Start of Data records

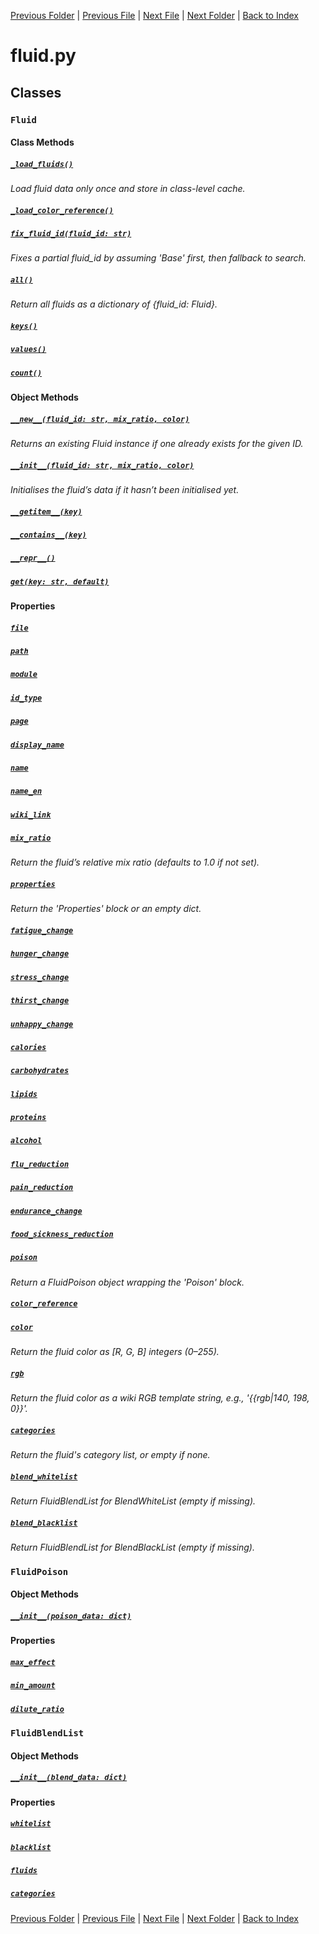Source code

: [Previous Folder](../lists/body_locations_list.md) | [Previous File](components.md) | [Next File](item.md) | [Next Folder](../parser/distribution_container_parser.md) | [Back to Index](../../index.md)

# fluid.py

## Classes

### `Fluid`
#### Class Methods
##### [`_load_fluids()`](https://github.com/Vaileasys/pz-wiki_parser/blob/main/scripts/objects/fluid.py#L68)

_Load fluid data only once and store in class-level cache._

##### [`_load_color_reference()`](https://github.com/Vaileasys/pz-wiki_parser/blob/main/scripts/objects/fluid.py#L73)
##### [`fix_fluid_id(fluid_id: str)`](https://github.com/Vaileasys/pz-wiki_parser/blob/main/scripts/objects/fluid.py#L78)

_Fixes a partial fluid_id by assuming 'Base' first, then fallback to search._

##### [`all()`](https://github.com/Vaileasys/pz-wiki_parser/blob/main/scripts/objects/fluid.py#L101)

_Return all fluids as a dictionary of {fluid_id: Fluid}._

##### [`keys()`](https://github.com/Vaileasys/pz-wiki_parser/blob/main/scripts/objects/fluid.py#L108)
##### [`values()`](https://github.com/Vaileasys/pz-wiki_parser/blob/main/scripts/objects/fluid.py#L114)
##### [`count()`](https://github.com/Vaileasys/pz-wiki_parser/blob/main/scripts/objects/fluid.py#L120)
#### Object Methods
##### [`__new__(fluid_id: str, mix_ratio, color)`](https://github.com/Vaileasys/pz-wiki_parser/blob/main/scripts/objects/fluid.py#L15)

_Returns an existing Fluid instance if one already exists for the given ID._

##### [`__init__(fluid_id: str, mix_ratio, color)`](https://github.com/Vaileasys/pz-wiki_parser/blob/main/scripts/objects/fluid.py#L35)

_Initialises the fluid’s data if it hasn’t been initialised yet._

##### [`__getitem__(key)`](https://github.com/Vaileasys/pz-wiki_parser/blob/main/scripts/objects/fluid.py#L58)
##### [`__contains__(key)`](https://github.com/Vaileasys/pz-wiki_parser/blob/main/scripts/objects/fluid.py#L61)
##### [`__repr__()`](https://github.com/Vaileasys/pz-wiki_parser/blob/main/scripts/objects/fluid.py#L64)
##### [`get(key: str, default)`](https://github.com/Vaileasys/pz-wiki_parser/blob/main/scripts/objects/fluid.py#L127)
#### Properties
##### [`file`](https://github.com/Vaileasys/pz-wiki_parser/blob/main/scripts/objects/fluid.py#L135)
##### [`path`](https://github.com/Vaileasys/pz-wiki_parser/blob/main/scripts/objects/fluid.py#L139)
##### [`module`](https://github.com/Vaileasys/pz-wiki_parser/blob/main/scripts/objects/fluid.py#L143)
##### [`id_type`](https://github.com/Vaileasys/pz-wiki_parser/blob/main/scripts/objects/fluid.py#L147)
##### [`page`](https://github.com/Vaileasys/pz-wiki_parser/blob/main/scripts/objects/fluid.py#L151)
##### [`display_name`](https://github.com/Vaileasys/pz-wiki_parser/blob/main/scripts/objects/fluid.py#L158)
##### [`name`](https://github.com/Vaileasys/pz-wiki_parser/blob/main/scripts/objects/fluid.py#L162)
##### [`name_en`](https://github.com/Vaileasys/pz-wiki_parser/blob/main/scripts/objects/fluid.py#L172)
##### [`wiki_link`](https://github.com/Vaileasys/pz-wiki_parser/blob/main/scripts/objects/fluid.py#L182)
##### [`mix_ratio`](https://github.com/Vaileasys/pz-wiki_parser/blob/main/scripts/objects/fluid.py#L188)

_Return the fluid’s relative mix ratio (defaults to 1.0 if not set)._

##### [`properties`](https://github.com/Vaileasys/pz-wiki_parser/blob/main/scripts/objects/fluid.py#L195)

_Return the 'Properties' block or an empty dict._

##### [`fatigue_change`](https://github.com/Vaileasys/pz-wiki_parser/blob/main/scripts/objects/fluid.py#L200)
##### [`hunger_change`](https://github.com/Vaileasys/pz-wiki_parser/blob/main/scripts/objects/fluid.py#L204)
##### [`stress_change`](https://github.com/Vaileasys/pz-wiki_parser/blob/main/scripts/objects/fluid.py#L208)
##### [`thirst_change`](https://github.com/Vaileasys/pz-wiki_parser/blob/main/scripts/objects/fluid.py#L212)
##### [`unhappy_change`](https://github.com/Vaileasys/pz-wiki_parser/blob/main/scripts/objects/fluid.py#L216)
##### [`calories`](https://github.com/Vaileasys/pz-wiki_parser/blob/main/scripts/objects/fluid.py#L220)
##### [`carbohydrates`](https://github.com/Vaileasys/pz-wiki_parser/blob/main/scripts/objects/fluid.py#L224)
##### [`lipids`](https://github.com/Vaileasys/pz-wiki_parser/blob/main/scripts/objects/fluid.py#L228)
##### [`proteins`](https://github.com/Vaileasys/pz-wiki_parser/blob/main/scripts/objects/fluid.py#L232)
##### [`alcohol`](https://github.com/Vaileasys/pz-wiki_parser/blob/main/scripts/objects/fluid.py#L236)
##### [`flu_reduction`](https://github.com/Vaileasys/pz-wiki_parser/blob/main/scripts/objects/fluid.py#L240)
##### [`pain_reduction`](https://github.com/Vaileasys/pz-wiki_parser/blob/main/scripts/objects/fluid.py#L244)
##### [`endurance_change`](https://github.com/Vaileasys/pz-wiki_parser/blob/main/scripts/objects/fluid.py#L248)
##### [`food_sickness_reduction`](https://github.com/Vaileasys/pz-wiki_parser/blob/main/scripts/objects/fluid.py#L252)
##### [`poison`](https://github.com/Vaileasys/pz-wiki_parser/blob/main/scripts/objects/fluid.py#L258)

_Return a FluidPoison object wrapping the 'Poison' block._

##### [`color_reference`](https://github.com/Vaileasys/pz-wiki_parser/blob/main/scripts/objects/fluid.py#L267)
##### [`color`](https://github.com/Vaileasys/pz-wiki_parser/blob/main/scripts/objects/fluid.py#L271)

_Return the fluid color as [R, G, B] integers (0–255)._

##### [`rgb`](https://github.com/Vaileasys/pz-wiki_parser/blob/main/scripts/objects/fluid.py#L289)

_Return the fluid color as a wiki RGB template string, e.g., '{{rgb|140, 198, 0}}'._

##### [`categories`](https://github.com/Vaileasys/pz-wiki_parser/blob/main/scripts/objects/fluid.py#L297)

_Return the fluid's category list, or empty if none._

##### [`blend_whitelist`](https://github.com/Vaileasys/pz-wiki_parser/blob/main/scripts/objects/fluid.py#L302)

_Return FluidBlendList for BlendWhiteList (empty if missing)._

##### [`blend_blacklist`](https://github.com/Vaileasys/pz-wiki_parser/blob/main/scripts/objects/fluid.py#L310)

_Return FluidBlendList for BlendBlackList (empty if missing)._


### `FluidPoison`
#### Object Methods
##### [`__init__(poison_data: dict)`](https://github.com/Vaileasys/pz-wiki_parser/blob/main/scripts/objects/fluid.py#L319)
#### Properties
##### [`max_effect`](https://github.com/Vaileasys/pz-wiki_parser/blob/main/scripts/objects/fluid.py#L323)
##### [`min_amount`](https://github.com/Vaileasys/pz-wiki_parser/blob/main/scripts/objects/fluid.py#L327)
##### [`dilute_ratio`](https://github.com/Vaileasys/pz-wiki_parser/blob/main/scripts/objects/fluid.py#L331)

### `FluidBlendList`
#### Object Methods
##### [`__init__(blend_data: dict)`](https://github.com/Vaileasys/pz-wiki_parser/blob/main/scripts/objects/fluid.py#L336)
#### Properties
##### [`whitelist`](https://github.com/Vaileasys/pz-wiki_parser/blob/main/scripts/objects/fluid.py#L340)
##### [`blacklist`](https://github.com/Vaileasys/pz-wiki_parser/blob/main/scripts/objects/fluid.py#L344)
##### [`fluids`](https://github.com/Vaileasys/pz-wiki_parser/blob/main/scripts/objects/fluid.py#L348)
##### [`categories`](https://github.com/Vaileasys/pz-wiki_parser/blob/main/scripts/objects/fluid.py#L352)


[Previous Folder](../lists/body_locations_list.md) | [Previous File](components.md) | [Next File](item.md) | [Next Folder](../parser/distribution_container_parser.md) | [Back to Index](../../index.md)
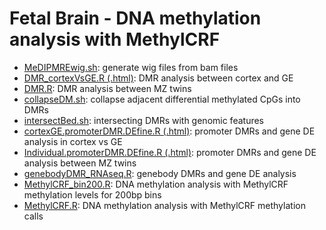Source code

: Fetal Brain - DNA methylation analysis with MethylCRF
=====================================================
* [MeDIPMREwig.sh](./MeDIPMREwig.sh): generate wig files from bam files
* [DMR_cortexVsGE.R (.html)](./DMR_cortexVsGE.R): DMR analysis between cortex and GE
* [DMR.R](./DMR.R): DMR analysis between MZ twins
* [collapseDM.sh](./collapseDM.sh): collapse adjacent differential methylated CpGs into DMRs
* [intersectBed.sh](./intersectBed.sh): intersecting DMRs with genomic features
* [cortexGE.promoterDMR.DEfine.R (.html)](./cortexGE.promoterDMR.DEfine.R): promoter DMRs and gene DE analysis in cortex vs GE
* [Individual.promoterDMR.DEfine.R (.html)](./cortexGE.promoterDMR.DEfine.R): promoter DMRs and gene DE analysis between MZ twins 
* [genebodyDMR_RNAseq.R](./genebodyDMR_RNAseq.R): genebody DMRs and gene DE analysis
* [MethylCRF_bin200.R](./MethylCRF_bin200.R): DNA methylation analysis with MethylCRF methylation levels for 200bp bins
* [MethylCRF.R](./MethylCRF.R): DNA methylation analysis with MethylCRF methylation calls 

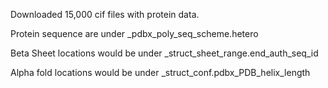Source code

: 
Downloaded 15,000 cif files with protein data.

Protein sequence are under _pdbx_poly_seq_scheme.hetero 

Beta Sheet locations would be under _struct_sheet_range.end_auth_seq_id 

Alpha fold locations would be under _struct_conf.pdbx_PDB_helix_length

End of Data records

## [Exercise]
Give only the lines from the one holding "with genomic features" through the one holding "for 200bp bins", each restated exactly as it appears above.

## [Answer to the problem]
* [intersectBed.sh](./intersectBed.sh): intersecting DMRs with genomic features
* [cortexGE.promoterDMR.DEfine.R (.html)](./cortexGE.promoterDMR.DEfine.R): promoter DMRs and gene DE analysis in cortex vs GE
* [Individual.promoterDMR.DEfine.R (.html)](./cortexGE.promoterDMR.DEfine.R): promoter DMRs and gene DE analysis between MZ twins 
* [genebodyDMR_RNAseq.R](./genebodyDMR_RNAseq.R): genebody DMRs and gene DE analysis
* [MethylCRF_bin200.R](./MethylCRF_bin200.R): DNA methylation analysis with MethylCRF methylation levels for 200bp bins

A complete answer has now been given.